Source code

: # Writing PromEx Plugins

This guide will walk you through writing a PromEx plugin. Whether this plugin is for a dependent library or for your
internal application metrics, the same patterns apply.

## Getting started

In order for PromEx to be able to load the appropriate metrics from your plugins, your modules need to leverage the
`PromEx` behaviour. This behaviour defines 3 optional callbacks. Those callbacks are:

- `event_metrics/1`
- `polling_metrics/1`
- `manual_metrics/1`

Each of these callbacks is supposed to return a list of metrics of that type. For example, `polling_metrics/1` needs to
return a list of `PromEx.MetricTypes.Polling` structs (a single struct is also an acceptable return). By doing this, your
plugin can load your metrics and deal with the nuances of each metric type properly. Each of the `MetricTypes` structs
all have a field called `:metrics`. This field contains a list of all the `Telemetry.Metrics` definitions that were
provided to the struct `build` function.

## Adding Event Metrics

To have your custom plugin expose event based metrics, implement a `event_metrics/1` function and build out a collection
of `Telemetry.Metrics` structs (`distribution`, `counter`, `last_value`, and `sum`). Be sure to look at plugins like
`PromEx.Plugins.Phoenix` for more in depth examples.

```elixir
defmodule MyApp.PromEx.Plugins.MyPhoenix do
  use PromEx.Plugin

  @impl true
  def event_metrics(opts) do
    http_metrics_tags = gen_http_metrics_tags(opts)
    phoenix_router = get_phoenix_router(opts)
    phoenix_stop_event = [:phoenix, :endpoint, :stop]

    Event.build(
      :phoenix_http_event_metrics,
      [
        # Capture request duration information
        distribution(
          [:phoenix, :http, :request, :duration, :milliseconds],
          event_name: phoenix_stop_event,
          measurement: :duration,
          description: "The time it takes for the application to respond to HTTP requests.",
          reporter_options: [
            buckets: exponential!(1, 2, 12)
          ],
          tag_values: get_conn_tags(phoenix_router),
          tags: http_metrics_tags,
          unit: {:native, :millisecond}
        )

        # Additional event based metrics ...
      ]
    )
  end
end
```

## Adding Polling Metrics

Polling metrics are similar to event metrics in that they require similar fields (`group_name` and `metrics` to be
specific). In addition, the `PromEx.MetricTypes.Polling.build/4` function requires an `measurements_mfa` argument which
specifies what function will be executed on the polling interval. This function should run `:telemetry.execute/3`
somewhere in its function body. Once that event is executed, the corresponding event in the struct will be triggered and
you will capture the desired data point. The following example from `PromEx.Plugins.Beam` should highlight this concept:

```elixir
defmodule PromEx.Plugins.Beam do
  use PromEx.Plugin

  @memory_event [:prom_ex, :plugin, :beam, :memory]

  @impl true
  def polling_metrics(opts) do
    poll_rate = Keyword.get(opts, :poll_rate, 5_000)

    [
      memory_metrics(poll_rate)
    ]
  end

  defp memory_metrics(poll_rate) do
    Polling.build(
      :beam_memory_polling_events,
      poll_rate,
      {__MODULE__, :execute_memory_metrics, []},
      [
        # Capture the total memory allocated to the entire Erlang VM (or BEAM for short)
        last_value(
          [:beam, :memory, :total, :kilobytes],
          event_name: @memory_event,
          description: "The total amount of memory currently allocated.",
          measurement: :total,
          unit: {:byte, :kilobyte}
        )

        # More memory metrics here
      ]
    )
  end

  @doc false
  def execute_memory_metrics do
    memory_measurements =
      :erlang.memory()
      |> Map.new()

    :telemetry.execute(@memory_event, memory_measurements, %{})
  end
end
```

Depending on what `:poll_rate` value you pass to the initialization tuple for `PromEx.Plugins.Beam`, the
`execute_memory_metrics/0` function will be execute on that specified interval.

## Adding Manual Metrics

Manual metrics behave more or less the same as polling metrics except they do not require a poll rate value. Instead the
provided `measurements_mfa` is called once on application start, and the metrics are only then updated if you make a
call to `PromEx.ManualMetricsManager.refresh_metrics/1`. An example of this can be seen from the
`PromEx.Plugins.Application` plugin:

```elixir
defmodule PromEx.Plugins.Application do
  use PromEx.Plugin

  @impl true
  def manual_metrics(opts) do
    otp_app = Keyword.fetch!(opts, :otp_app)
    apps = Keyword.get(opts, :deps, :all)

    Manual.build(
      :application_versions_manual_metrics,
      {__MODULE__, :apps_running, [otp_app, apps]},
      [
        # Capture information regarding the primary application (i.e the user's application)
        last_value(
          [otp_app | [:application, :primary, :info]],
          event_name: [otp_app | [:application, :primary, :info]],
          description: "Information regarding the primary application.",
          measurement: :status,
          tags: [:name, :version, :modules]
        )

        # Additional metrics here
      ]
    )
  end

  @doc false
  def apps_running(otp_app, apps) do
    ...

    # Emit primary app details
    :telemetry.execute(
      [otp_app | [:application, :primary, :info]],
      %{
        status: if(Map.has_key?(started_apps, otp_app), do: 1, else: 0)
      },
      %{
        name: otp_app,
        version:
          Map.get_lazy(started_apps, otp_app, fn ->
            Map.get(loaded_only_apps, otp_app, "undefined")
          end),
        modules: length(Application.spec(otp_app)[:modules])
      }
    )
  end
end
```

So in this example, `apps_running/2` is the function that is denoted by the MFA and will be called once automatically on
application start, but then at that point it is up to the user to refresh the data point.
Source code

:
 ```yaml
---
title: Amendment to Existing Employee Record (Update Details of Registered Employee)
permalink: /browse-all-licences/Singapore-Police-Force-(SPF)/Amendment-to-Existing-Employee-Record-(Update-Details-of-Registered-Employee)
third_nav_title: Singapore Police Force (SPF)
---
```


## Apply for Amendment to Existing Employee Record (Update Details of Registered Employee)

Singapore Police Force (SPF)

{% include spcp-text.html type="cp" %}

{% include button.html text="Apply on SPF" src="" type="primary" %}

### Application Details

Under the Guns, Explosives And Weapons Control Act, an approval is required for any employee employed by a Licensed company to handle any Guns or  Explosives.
☆ ☆ ☆ ☆
* What the task asks *
Read through the entries above, and wherever a line holds the string "from", copy it.

* Answer to this task *
In order for PromEx to be able to load the appropriate metrics from your plugins, your modules need to leverage the
you will capture the desired data point. The following example from `PromEx.Plugins.Beam` should highlight this concept:
call to `PromEx.ManualMetricsManager.refresh_metrics/1`. An example of this can be seen from the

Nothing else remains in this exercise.